TASK TO COMPLETE:
Your task is to filter the data below down to the lines holding "that".

[Records from a collection]
== == ==
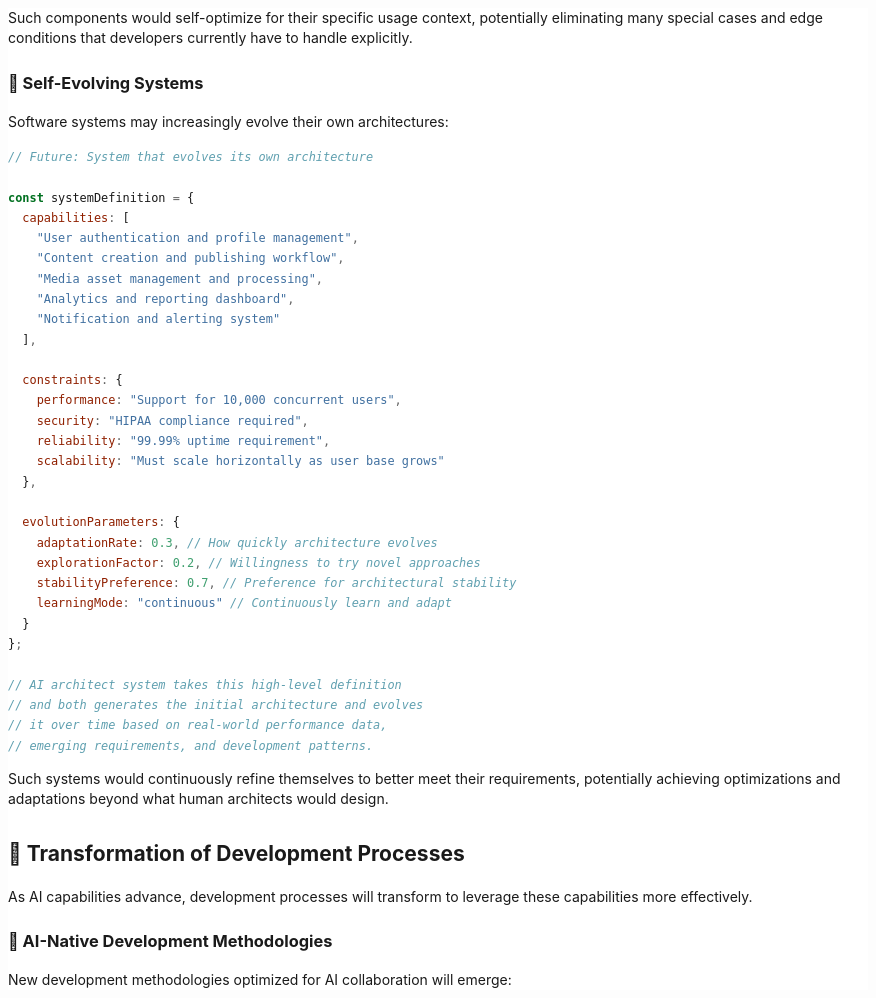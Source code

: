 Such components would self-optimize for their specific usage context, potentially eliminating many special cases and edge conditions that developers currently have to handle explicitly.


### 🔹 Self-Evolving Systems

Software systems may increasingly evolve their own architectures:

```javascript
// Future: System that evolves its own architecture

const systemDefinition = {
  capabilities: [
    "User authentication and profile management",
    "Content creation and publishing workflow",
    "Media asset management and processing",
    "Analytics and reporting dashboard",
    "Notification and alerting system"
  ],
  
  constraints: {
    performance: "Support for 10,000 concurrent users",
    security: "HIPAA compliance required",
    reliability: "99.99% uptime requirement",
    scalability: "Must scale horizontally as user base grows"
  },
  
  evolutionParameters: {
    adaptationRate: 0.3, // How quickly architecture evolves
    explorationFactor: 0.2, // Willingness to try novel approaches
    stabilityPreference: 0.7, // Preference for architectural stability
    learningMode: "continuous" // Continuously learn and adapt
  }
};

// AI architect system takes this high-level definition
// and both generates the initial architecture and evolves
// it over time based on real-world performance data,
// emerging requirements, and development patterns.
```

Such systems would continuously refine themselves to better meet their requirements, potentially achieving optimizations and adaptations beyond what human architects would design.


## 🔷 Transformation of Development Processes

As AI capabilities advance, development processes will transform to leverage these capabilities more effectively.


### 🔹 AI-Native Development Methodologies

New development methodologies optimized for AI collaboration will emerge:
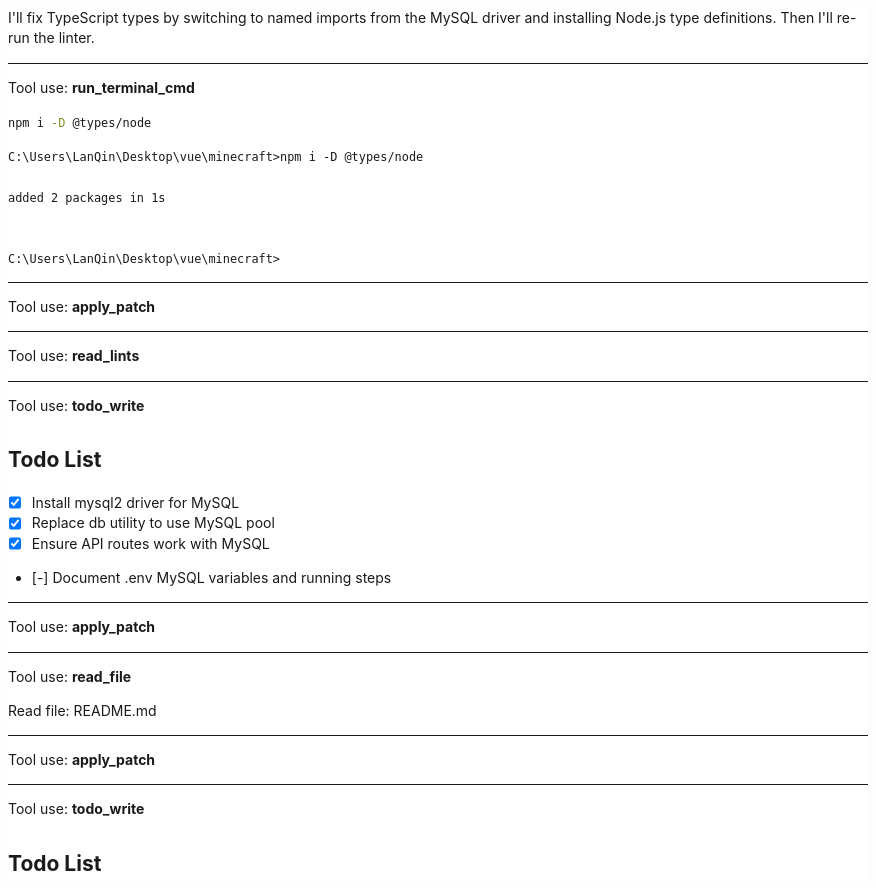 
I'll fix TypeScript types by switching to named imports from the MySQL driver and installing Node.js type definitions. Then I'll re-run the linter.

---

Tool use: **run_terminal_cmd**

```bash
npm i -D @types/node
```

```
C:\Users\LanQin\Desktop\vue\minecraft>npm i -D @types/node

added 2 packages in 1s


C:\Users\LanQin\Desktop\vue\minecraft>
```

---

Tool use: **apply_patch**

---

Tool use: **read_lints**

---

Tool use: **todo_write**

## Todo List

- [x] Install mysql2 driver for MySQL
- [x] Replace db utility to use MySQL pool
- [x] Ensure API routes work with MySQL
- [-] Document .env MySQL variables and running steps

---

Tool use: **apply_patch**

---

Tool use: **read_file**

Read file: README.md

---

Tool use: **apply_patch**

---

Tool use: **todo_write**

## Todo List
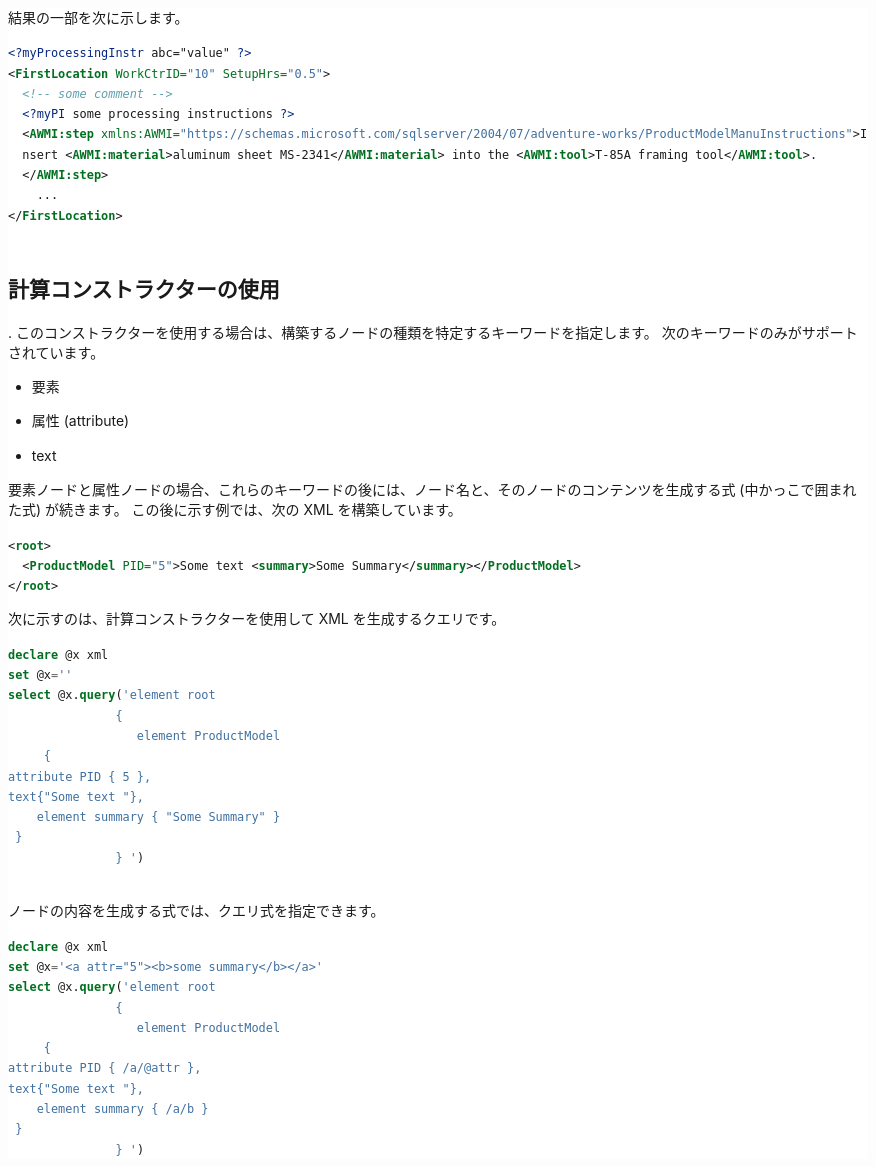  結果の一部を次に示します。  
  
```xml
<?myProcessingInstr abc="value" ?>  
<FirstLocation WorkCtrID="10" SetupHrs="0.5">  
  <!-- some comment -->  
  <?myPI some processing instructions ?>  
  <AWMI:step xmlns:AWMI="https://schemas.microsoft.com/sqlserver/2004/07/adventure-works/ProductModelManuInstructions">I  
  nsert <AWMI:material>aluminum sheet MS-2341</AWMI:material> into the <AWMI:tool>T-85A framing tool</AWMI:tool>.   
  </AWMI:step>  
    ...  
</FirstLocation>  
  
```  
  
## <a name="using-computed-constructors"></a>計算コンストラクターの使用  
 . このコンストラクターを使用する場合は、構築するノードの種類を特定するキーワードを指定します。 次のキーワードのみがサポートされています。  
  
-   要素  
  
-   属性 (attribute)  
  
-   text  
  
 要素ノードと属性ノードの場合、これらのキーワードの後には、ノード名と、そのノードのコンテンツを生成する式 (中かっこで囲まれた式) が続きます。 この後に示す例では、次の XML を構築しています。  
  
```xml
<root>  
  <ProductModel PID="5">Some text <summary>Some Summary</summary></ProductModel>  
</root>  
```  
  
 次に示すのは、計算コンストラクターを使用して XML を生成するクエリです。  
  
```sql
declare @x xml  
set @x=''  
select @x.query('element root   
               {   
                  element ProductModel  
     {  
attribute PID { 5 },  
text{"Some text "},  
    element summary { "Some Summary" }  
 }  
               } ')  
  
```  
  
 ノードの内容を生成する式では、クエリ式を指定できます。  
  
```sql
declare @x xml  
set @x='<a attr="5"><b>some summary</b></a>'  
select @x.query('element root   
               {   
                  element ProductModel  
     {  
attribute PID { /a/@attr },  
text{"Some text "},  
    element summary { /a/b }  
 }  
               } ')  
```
== == ==
PROBLEM SOLUTION:
: Such components would self-optimize for their specific usage context, potentially eliminating many special cases and edge conditions that developers currently have to handle explicitly.
// Future: System that evolves its own architecture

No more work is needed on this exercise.